In Milwaukee on July 15, the Nats other All-Star, starter Livan Hernandez, carried a 3-2 lead over the Brewers into the eighth before yielding a two-out homer to Carlos Lee, tying it at 3. In the bottom of the10th. Luis Ayala gave up a lead-off double to Chris Magruder, who was bunted to third. After Ayala intentionally walked Rickey Weeks, manager Frank Robinson brought in newly acquired Mike Stanton, the veteran left hander, to face the left-hand batting Lyle Overbay.
Before making a pitch, however, Stanton decided to try to pick off the rookie Weeks. His throw over looked to have been in time, but first base umpire Paul Schrieber immediately signaled that Stanton had balked.
Game over. Magruder trotted home from third with the winning run. Robinson and Stanton were livid, but to no avail. The Nats had lost their fourth game in a row – the third by one run. Their lead over the Atlanta Braves was cut to a game and a half.
In the clubhouse, Robinson played reporters video of the pick-off throw, insisting that it showed that Stanton had not balked. “We were in a ball game that we’re fighting for, and it is taken away from us,” Robinson told the media.
Perhaps the game was an omen of what was to come. By late July, the Braves had overtaken the Nats, and by season’s end, Washington was in the N.L. East’s basement, falling from 19 games over .500 to finish at 81-81.

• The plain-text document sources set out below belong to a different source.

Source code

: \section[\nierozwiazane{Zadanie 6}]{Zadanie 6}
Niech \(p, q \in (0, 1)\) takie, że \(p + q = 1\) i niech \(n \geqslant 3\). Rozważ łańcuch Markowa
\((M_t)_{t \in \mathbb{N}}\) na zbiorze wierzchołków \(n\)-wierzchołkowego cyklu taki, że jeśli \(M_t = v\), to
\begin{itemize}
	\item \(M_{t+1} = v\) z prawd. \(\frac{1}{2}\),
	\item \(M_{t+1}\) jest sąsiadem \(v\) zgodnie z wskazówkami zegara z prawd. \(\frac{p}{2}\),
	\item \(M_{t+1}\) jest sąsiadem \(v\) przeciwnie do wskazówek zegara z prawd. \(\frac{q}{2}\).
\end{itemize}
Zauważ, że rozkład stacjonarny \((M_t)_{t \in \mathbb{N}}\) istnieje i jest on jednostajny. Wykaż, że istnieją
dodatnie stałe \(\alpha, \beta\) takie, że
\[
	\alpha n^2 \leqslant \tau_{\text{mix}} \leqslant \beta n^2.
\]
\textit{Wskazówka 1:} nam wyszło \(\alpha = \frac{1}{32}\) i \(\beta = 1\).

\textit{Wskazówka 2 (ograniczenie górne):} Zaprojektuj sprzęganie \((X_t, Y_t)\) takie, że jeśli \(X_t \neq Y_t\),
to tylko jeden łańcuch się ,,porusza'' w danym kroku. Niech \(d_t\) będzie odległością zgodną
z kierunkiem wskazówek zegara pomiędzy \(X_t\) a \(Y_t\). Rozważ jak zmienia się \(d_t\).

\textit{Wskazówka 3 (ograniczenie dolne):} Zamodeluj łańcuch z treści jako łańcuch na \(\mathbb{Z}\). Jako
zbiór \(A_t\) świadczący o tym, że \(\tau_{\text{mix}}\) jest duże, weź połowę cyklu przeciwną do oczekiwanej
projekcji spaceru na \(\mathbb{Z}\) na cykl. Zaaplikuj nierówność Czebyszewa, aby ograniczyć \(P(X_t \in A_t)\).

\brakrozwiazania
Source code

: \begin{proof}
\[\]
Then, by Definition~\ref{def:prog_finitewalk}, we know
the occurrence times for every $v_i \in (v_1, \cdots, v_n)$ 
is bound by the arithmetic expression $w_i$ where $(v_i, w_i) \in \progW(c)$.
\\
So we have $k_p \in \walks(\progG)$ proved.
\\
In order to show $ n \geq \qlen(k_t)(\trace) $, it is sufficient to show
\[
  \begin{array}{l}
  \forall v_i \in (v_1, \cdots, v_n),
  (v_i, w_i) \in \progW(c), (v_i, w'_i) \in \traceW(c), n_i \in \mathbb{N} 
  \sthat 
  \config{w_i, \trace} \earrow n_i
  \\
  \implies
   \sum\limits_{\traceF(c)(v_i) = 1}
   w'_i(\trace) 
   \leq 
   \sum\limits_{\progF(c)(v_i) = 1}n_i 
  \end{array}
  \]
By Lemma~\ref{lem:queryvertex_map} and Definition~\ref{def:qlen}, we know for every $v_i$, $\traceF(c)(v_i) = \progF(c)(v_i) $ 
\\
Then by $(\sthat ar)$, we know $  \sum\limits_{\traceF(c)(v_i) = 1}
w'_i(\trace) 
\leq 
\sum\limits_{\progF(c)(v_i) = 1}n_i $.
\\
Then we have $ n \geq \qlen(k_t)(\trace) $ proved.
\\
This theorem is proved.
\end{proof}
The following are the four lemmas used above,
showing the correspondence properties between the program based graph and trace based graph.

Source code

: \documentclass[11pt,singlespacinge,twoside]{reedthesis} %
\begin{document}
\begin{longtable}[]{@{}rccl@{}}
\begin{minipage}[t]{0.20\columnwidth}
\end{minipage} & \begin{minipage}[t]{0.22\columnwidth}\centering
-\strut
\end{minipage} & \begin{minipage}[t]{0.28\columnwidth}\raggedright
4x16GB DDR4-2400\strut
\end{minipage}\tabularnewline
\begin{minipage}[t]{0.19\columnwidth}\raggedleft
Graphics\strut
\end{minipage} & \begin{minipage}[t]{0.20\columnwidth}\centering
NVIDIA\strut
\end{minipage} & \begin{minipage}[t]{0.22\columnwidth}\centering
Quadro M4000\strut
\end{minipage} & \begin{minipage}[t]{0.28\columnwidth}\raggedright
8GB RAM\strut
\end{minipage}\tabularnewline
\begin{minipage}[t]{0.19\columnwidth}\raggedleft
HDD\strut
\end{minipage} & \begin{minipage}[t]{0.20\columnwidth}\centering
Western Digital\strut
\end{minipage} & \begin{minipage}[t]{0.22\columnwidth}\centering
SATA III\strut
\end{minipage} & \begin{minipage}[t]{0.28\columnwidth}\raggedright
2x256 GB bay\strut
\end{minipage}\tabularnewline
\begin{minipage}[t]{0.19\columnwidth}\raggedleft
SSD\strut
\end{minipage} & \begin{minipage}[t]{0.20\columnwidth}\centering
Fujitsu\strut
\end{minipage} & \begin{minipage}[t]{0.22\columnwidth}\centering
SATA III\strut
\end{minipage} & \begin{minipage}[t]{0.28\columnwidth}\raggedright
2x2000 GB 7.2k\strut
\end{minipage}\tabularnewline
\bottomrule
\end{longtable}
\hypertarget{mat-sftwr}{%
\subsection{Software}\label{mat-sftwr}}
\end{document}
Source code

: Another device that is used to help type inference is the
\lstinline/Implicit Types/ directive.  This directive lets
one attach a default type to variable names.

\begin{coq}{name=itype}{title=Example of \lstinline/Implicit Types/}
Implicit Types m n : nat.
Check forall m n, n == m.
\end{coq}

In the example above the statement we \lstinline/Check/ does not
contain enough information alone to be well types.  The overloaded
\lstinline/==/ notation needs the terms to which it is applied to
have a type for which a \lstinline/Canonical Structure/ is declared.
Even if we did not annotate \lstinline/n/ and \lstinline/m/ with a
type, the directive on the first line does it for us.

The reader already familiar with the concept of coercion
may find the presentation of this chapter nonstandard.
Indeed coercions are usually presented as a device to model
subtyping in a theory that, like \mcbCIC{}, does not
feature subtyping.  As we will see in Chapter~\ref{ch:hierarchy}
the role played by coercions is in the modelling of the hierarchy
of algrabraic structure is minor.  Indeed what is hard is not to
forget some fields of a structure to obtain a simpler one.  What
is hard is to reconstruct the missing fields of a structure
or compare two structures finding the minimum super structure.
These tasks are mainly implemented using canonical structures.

The Milwaukee crowd of 40,690 got to witness something that had happened at that point less than two dozen times in MLB history: a game won on a walk-off balk. The loss was the first of its kind for the Nats. Thankfully, through 2023, it hasn’t happened again, although now a game could end on a pitch-clock violation. Please, no!
Fifteen of the game-ending balks have happened since 2000, even though a 2016 rules revision said: “Umpires should bear in mind that the purpose of the balk rule is to prevent the pitcher from deliberately deceiving the base runner.”
Since the balk rule was established in 1898, the only decades that did not have any game-ending balks apparently were the 1920s and 1950s, according to a 2015 post (since updated) by Adam Gilfix of the Harvard Sports Analysis Collective. He compiled a list of all the game-ending balks that he was able to document through July 2016. There have been four more since then.
Some balks are obvious, although many do not involve a pitcher’s attempt to deceive a base runner. Others are judgment calls by the umpires, such as when a pitcher attempts a pick-off after striding toward the plate instead toward first, or when the pitcher does not pause after coming to a set. Regardless of why a balk is called, this is not the way players or fans — or umpires — should want a game to end.